EarthyScience / REddyProc

Processing data from micrometeorological Eddy-Covariance systems
58 stars 33 forks source link

Provide consistent results with usEstUstarThreshold and sEddyProc_sGetEstimatedUstarThresholdDistribution and #12

Closed bgctw closed 6 years ago

bgctw commented 6 years ago

The output of sEddyProc_sEstUstarThresholdDistribution is a data.frame while the output of sEstUstarThreshold is a list. It makes it confusing now.

Actually, I would expect that if any of these two could be more complex and thus list would be needed though it is not.
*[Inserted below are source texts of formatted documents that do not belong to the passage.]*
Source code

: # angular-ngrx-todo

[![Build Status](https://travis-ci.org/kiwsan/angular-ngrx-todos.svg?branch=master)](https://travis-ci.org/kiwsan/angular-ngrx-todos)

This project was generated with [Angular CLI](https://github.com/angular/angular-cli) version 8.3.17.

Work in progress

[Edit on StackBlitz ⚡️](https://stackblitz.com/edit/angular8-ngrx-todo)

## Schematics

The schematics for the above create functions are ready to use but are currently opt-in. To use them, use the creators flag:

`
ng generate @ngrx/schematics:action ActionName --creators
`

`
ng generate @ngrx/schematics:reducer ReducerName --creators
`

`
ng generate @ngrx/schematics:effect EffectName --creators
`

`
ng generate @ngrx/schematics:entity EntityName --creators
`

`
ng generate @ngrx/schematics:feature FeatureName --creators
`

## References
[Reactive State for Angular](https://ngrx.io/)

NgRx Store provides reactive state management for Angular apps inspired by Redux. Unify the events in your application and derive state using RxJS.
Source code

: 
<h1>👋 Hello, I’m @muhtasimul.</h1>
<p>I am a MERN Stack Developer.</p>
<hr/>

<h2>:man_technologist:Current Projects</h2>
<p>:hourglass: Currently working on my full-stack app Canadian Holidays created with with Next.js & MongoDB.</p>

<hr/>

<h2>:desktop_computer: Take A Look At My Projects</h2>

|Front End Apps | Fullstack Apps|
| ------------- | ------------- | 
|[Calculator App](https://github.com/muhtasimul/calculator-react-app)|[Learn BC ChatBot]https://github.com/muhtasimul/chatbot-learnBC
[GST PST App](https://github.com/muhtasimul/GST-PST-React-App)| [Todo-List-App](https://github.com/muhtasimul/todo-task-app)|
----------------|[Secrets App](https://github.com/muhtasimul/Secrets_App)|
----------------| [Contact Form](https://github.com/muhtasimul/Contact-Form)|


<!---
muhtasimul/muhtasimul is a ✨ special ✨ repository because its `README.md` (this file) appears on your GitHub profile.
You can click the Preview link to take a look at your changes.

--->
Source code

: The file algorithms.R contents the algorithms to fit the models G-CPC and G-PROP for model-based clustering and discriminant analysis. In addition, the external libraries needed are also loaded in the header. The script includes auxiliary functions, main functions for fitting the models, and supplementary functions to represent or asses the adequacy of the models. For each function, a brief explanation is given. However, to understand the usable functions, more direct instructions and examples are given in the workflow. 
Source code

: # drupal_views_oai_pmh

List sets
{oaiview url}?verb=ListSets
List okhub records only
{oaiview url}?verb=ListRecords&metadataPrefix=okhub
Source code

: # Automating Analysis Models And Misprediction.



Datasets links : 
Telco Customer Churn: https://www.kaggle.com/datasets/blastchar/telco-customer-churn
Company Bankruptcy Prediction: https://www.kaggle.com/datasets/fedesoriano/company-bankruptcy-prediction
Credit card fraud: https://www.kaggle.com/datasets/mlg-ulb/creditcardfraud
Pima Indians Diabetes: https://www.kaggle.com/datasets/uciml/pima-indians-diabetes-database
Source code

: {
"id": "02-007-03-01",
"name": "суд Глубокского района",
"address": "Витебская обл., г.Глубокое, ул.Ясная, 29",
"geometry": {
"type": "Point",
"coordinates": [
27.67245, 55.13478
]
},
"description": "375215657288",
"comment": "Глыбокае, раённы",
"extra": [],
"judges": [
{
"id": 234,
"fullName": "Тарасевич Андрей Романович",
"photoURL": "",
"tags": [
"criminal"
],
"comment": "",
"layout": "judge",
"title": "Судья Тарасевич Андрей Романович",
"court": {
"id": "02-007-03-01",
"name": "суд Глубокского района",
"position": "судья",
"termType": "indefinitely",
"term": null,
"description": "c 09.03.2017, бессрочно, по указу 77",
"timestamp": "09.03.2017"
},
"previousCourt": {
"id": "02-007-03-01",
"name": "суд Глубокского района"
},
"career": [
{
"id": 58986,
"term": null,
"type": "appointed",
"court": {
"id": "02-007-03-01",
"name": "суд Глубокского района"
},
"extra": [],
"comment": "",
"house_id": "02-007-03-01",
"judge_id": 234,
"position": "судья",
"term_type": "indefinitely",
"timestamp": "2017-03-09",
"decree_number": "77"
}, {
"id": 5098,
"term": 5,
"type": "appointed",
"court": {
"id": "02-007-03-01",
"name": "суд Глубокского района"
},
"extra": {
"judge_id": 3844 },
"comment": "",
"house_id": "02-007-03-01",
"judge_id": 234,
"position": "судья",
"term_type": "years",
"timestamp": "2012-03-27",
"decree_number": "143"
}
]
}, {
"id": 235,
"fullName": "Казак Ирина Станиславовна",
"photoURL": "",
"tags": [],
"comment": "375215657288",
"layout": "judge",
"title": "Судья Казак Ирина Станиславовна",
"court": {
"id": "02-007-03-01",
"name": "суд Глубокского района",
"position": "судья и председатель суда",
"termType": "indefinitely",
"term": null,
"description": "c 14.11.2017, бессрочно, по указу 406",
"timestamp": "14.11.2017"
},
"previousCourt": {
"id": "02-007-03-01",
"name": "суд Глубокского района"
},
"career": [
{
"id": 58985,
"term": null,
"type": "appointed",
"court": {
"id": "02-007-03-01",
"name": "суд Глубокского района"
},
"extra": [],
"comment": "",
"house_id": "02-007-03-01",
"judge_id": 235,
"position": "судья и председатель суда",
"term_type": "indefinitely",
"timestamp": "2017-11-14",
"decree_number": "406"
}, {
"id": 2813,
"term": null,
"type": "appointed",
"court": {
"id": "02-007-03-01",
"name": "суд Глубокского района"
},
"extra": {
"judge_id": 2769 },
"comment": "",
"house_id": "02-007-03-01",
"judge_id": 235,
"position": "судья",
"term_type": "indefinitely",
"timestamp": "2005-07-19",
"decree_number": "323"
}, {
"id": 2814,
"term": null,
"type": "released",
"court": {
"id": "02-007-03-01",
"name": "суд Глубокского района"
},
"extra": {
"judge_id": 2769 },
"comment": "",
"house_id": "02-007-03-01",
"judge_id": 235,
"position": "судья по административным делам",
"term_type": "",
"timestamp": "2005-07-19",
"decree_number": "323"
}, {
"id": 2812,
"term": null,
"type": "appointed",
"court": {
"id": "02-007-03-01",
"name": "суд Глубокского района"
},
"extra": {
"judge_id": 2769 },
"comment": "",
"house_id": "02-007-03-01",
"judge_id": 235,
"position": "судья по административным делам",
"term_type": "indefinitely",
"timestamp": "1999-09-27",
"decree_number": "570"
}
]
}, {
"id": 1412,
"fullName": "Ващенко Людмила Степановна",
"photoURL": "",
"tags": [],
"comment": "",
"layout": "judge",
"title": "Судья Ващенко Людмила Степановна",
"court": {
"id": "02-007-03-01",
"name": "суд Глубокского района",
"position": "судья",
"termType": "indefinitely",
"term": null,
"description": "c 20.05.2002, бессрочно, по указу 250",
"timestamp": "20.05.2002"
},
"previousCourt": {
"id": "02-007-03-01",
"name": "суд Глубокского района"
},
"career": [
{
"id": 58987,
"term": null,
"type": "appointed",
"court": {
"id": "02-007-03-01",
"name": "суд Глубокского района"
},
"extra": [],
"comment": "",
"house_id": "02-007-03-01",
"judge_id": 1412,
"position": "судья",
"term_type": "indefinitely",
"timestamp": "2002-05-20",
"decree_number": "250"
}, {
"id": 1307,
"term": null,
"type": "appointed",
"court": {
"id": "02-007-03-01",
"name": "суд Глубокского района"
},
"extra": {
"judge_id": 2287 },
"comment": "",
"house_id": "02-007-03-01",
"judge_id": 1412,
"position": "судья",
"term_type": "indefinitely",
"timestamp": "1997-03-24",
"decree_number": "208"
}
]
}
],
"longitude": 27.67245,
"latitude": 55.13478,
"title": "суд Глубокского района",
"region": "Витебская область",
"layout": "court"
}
Maybe you could include in both methods argument fullOutput = FALSE producing just the expected data frame and list when set to TRUE. This way experienced users could explore more stats - if produced for $sEstUstarThresholdDistribution() - that are currently not available.

bgctw commented 6 years ago

The rational is/was to allow the user to inspect single runs more closely than the output of the entire bootstrap. But I agree, that a more consistent result would be preferable.

I argue against providing the detailed list output with sEddyProc_sEstUstarThresholdDistribution because it differs by each bootstrap sample.

I also argue against changing the output format depending on some input argument flags. For me this is even more confusing.

Rather, I suggest providing the reduced data.frame output only (without the quantile columns) also for sEstUstarThreshold, and leave the full output list only inside the function for people actually debugging the code.

lsigut commented 6 years ago

I would agree with the simplification. Thanks! I never used the other elements of the sEstUstarThreshold output than uStarTh.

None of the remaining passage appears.